L'instruction a été close à l'issue de l'audience.
Une note en délibéré, présentée par la commune de Coignières, a été enregistrée le 5 décembre 2023.
Considérant ce qui suit :
1. La société Free Mobile a déposé le 23 février 2023 une déclaration préalable de travaux portant sur l'implantation, d'une station relais composée d'un pylône en treillis métallique de 18 mètres de hauteur, servant de support à des antennes de téléphonie mobile et d'installations de petites tailles en pied (six antennes et trois paraboles) sur un terrain sis 44, rue des Broderies à Coignières. Par décision du 20 mars 2023, le maire de Coignières s'est opposé à cette déclaration préalable. Par courrier du 26 avril 2023 notifié le 2 mai 2023, la société a formé un recours gracieux contre cette décision. n° DP 78168 23 E0007. La société Free Mobile demande au juge des référés, en application des dispositions de l'article L. 521-1 du code de justice administrative, de suspendre l'exécution de cette opposition à déclaration préalable en date du 20 mars 2023 et de la décision portant rejet du recours gracieux formé contre cette décision.

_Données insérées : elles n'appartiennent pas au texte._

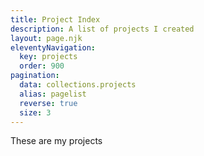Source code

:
 ```yaml
---
title: Project Index
description: A list of projects I created
layout: page.njk
eleventyNavigation:
  key: projects
  order: 900
pagination:
  data: collections.projects
  alias: pagelist
  reverse: true
  size: 3
---
```


These are my projects
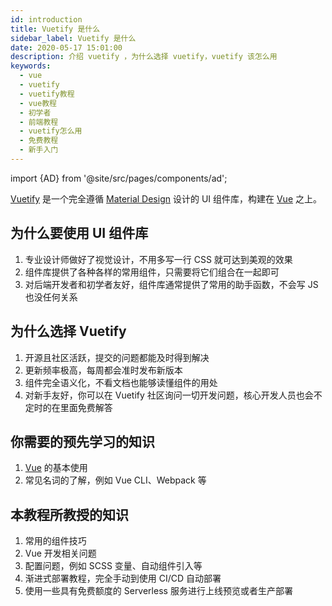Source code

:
 ```yaml
---
id: introduction
title: Vuetify 是什么
sidebar_label: Vuetify 是什么
date: 2020-05-17 15:01:00
description: 介绍 vuetify ，为什么选择 vuetify，vuetify 该怎么用
keywords:
  - vue
  - vuetify
  - vuetify教程
  - vue教程
  - 初学者
  - 前端教程
  - vuetify怎么用
  - 免费教程
  - 新手入门
---
```


import {AD} from '@site/src/pages/components/ad';

<AD />

[Vuetify](https://vuetifyjs.com) 是一个完全遵循 [Material Design](https://material.io/) 设计的 UI 组件库，构建在 [Vue](https://vuejs.org) 之上。

## 为什么要使用 UI 组件库

1. 专业设计师做好了视觉设计，不用多写一行 CSS 就可达到美观的效果
2. 组件库提供了各种各样的常用组件，只需要将它们组合在一起即可
3. 对后端开发者和初学者友好，组件库通常提供了常用的助手函数，不会写 JS 也没任何关系

## 为什么选择 Vuetify

1. 开源且社区活跃，提交的问题都能及时得到解决
2. 更新频率极高，每周都会准时发布新版本
3. 组件完全语义化，不看文档也能够读懂组件的用处
4. 对新手友好，你可以在 Vuetify 社区询问一切开发问题，核心开发人员也会不定时的在里面免费解答

## 你需要的预先学习的知识

1. [Vue](https://vuejs.org) 的基本使用
2. 常见名词的了解，例如 Vue CLI、Webpack 等

## 本教程所教授的知识

1. 常用的组件技巧
2. Vue 开发相关问题
3. 配置问题，例如 SCSS 变量、自动组件引入等
4. 渐进式部署教程，完全手动到使用 CI/CD 自动部署
5. 使用一些具有免费额度的 Serverless 服务进行上线预览或者生产部署
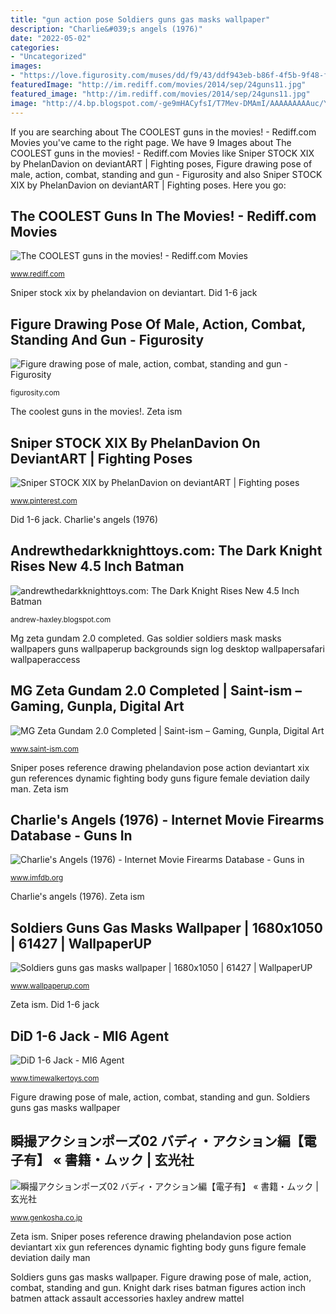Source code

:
 ```yaml
---
title: "gun action pose Soldiers guns gas masks wallpaper"
description: "Charlie&#039;s angels (1976)"
date: "2022-05-02"
categories:
- "Uncategorized"
images:
- "https://love.figurosity.com/muses/dd/f9/43/ddf943eb-b86f-4f5b-9f48-f16aed36f0f7/normal/2048/pose-00.jpg"
featuredImage: "http://im.rediff.com/movies/2014/sep/24guns11.jpg"
featured_image: "http://im.rediff.com/movies/2014/sep/24guns11.jpg"
image: "http://4.bp.blogspot.com/-ge9mHACyfsI/T7Mev-DMAmI/AAAAAAAAAuc/Y2CKQayCUe4/s1600/dark-knight-rises-figures-008.jpg"
---
```


If you are searching about The COOLEST guns in the movies! - Rediff.com Movies you've came to the right page. We have 9 Images about The COOLEST guns in the movies! - Rediff.com Movies like Sniper STOCK XIX by PhelanDavion on deviantART | Fighting poses, Figure drawing pose of male, action, combat, standing and gun - Figurosity and also Sniper STOCK XIX by PhelanDavion on deviantART | Fighting poses. Here you go:

## The COOLEST Guns In The Movies! - Rediff.com Movies

![The COOLEST guns in the movies! - Rediff.com Movies](http://im.rediff.com/movies/2014/sep/24guns11.jpg "Knight dark rises batman figures action inch batmen attack assault accessories haxley andrew mattel")

<small>www.rediff.com</small>

Sniper stock xix by phelandavion on deviantart. Did 1-6 jack

## Figure Drawing Pose Of Male, Action, Combat, Standing And Gun - Figurosity

![Figure drawing pose of male, action, combat, standing and gun - Figurosity](https://love.figurosity.com/muses/dd/f9/43/ddf943eb-b86f-4f5b-9f48-f16aed36f0f7/normal/2048/pose-00.jpg "The coolest guns in the movies!")

<small>figurosity.com</small>

The coolest guns in the movies!. Zeta ism

## Sniper STOCK XIX By PhelanDavion On DeviantART | Fighting Poses

![Sniper STOCK XIX by PhelanDavion on deviantART | Fighting poses](https://i.pinimg.com/736x/db/24/e1/db24e139995e835bb1ca87ddc81b8322--figure-poses-dynamic-poses.jpg "Andrewthedarkknighttoys.com: the dark knight rises new 4.5 inch batman")

<small>www.pinterest.com</small>

Did 1-6 jack. Charlie&#039;s angels (1976)

## Andrewthedarkknighttoys.com: The Dark Knight Rises New 4.5 Inch Batman

![andrewthedarkknighttoys.com: The Dark Knight Rises New 4.5 Inch Batman](http://4.bp.blogspot.com/-ge9mHACyfsI/T7Mev-DMAmI/AAAAAAAAAuc/Y2CKQayCUe4/s1600/dark-knight-rises-figures-008.jpg "Gas soldier soldiers mask masks wallpapers guns wallpaperup backgrounds sign log desktop wallpapersafari wallpaperaccess")

<small>andrew-haxley.blogspot.com</small>

Mg zeta gundam 2.0 completed. Gas soldier soldiers mask masks wallpapers guns wallpaperup backgrounds sign log desktop wallpapersafari wallpaperaccess

## MG Zeta Gundam 2.0 Completed | Saint-ism – Gaming, Gunpla, Digital Art

![MG Zeta Gundam 2.0 Completed | Saint-ism – Gaming, Gunpla, Digital Art](http://www.saint-ism.com/wp-content/uploads/2014/03/mg_zeta_gundam_v2_completed_3.jpg "Angels charlie 1976 charlies tv 1981 guns imfdb poster farrah fawcett cast 1970 charles shows")

<small>www.saint-ism.com</small>

Sniper poses reference drawing phelandavion pose action deviantart xix gun references dynamic fighting body guns figure female deviation daily man. Zeta ism

## Charlie&#039;s Angels (1976) - Internet Movie Firearms Database - Guns In

![Charlie&#039;s Angels (1976) - Internet Movie Firearms Database - Guns in](http://www.imfdb.org/images/thumb/7/7b/Charlies-angelsPosterA.jpg/300px-Charlies-angelsPosterA.jpg "Charlie&#039;s angels (1976)")

<small>www.imfdb.org</small>

Charlie&#039;s angels (1976). Zeta ism

## Soldiers Guns Gas Masks Wallpaper | 1680x1050 | 61427 | WallpaperUP

![Soldiers guns gas masks wallpaper | 1680x1050 | 61427 | WallpaperUP](http://www.wallpaperup.com/uploads/wallpapers/2013/03/24/61427/734ef27e44203d80819c7189f48311d2.jpg "Zeta ism")

<small>www.wallpaperup.com</small>

Zeta ism. Did 1-6 jack

## DiD 1-6 Jack - MI6 Agent

![DiD 1-6 Jack - MI6 Agent](https://www.timewalkertoys.com/v/vspfiles/photos/DID-K00MI6-6.jpg "Robot movie guns movies rajni coolest enthiran endhiran rediff india")

<small>www.timewalkertoys.com</small>

Figure drawing pose of male, action, combat, standing and gun. Soldiers guns gas masks wallpaper

## 瞬撮アクションポーズ02 バディ・アクション編【電子有】 « 書籍・ムック | 玄光社

![瞬撮アクションポーズ02 バディ・アクション編【電子有】 « 書籍・ムック | 玄光社](http://www.genkosha.co.jp/gmook_core/wp-content/uploads/2016/06/02.jpg "Angels charlie 1976 charlies tv 1981 guns imfdb poster farrah fawcett cast 1970 charles shows")

<small>www.genkosha.co.jp</small>

Zeta ism. Sniper poses reference drawing phelandavion pose action deviantart xix gun references dynamic fighting body guns figure female deviation daily man

Soldiers guns gas masks wallpaper. Figure drawing pose of male, action, combat, standing and gun. Knight dark rises batman figures action inch batmen attack assault accessories haxley andrew mattel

Sur les conclusions présentées au titre de l'article L. 521-1 du code de justice administrative :
2. Aux termes de l'article L. 521-1 du code de justice administrative : " Quand une décision administrative, même de rejet, fait l'objet d'une requête en annulation ou en réformation, le juge des référés, saisi d'une demande en ce sens, peut ordonner la suspension de l'exécution de cette décision, ou de certains de ses effets, lorsque l'urgence le justifie et qu'il est fait état d'un moyen propre à créer, en l'état de l'instruction, un doute sérieux quant à la légalité de la décision. () ". Aux termes de l'article L. 522-1 de ce code : " Le juge des référés statue au terme d'une procédure contradictoire écrite ou orale. Lorsqu'il lui est demandé de prononcer les mesures visées aux articles L. 521-1 et L. 521-2, de les modifier ou d'y mettre fin, il informe sans délai les parties de la date et de l'heure de l'audience publique. () ". Enfin aux termes du premier alinéa de l'article R. 522-1 dudit code : " La requête visant au prononcé de mesures d'urgence doit () justifier de l'urgence de l'affaire. ".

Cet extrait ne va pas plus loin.